Here is your short paragraph on droughts!
Drought is a temporary reduction in water or moisture availability significantly below the normal or expected amount for a specific period.
According to High Powered Committee on Disaster Management Report, “Any lack of water to satisfy the normal needs of agricultural, livestock, industry or human population may be termed as a drought.”
This condition occurs either due to inadequacy of rainfall, or lack of irrigation facilities, under-exploitation or deficient availability of water for meeting the normal crop requirements in the context of the agro-climatic conditions prevailing in any particular area. This has been scientifically computed as Moisture Index (MI).
Drought, in this context, can be defined as adverse MI or adverse water balance which may be attributable not only to a prolonged dry spell due to lack of sufficient rainfall but also due to such other factors as excessive evapotranspiration losses, high temperature, low soil holding capacity, etc. The inadequacy is with reference to the prevailing agro-climatic conditions in any particular area.
Therefore, there is a drought in Jaisalmer (Average rainfall 200 mm) if rainfall is not sufficient to grow grass and paltry coarse-grains, whereas in Bolangir or Koraput (Orissa-rainfall above 1000 mm) there is a drought if there is not enough rainfall for bringing the paddy crop to maturity.

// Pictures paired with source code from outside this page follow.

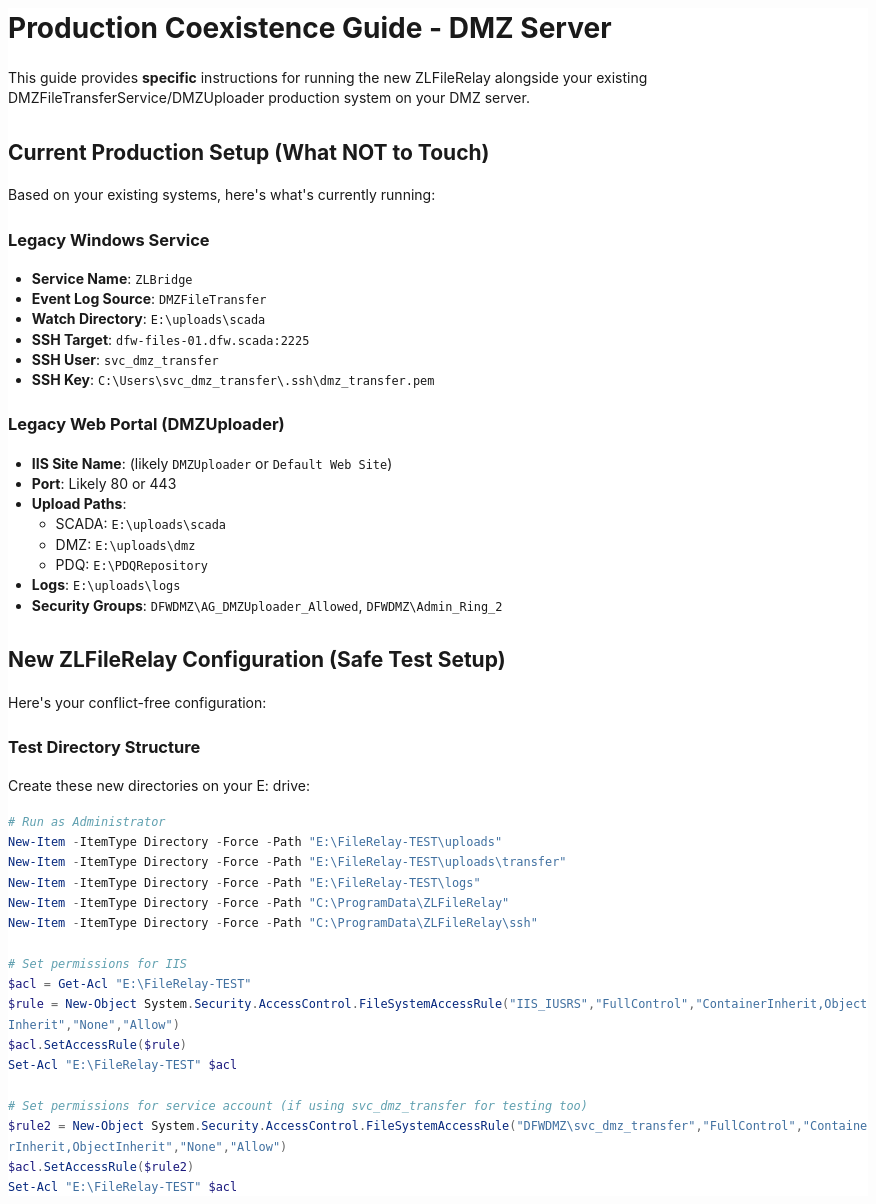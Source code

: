 # Production Coexistence Guide - DMZ Server

This guide provides **specific** instructions for running the new ZLFileRelay alongside your existing DMZFileTransferService/DMZUploader production system on your DMZ server.

## Current Production Setup (What NOT to Touch)

Based on your existing systems, here's what's currently running:

### Legacy Windows Service
- **Service Name**: `ZLBridge`
- **Event Log Source**: `DMZFileTransfer`
- **Watch Directory**: `E:\uploads\scada`
- **SSH Target**: `dfw-files-01.dfw.scada:2225`
- **SSH User**: `svc_dmz_transfer`
- **SSH Key**: `C:\Users\svc_dmz_transfer\.ssh\dmz_transfer.pem`

### Legacy Web Portal (DMZUploader)
- **IIS Site Name**: (likely `DMZUploader` or `Default Web Site`)
- **Port**: Likely 80 or 443
- **Upload Paths**: 
  - SCADA: `E:\uploads\scada`
  - DMZ: `E:\uploads\dmz`
  - PDQ: `E:\PDQRepository`
- **Logs**: `E:\uploads\logs`
- **Security Groups**: `DFWDMZ\AG_DMZUploader_Allowed`, `DFWDMZ\Admin_Ring_2`

## New ZLFileRelay Configuration (Safe Test Setup)

Here's your conflict-free configuration:

### Test Directory Structure

Create these new directories on your E: drive:

```powershell
# Run as Administrator
New-Item -ItemType Directory -Force -Path "E:\FileRelay-TEST\uploads"
New-Item -ItemType Directory -Force -Path "E:\FileRelay-TEST\uploads\transfer"
New-Item -ItemType Directory -Force -Path "E:\FileRelay-TEST\logs"
New-Item -ItemType Directory -Force -Path "C:\ProgramData\ZLFileRelay"
New-Item -ItemType Directory -Force -Path "C:\ProgramData\ZLFileRelay\ssh"

# Set permissions for IIS
$acl = Get-Acl "E:\FileRelay-TEST"
$rule = New-Object System.Security.AccessControl.FileSystemAccessRule("IIS_IUSRS","FullControl","ContainerInherit,ObjectInherit","None","Allow")
$acl.SetAccessRule($rule)
Set-Acl "E:\FileRelay-TEST" $acl

# Set permissions for service account (if using svc_dmz_transfer for testing too)
$rule2 = New-Object System.Security.AccessControl.FileSystemAccessRule("DFWDMZ\svc_dmz_transfer","FullControl","ContainerInherit,ObjectInherit","None","Allow")
$acl.SetAccessRule($rule2)
Set-Acl "E:\FileRelay-TEST" $acl
```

Drought is a distress situation caused by lack of rainfall. The failure of rains may be reviewed from two aspects. Firstly, the rainfall may be insufficient. Secondly it may be sufficient for the region as a whole but with wide gap, separating two wet spells. Thus both the amounts as well as time of rainfall are important. In other words, drought is a relative phenomenon. Therefore, the amount of rainfall is not that important as its effectiveness.